▶ Available data
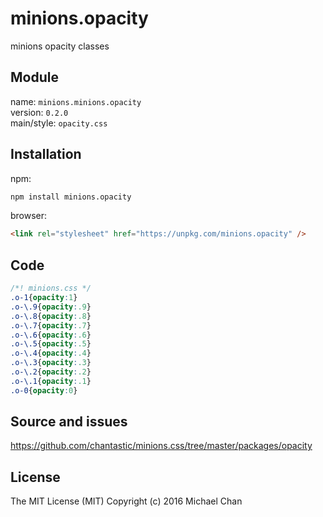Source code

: # minions.opacity
minions opacity classes

## Module
name: `minions.minions.opacity`  
version: `0.2.0`  
main/style: `opacity.css`  

## Installation
npm:
```bash
npm install minions.opacity
```

browser:
```html
<link rel="stylesheet" href="https://unpkg.com/minions.opacity" />
```

## Code
```css
/*! minions.css */
.o-1{opacity:1}
.o-\.9{opacity:.9}
.o-\.8{opacity:.8}
.o-\.7{opacity:.7}
.o-\.6{opacity:.6}
.o-\.5{opacity:.5}
.o-\.4{opacity:.4}
.o-\.3{opacity:.3}
.o-\.2{opacity:.2}
.o-\.1{opacity:.1}
.o-0{opacity:0}

```

## Source and issues

https://github.com/chantastic/minions.css/tree/master/packages/opacity

## License

The MIT License (MIT)
Copyright (c) 2016 Michael Chan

▶ What is needed
Retype the records in full. Do not carry over the images.

▶ Output
Source code

: # minions.opacity
minions opacity classes

## Module
name: `minions.minions.opacity`  
version: `0.2.0`  
main/style: `opacity.css`  

## Installation
npm:
```bash
npm install minions.opacity
```

browser:
```html
<link rel="stylesheet" href="https://unpkg.com/minions.opacity" />
```

## Code
```css
/*! minions.css */
.o-1{opacity:1}
.o-\.9{opacity:.9}
.o-\.8{opacity:.8}
.o-\.7{opacity:.7}
.o-\.6{opacity:.6}
.o-\.5{opacity:.5}
.o-\.4{opacity:.4}
.o-\.3{opacity:.3}
.o-\.2{opacity:.2}
.o-\.1{opacity:.1}
.o-0{opacity:0}

```

## Source and issues

https://github.com/chantastic/minions.css/tree/master/packages/opacity

## License

The MIT License (MIT)
Copyright (c) 2016 Michael Chan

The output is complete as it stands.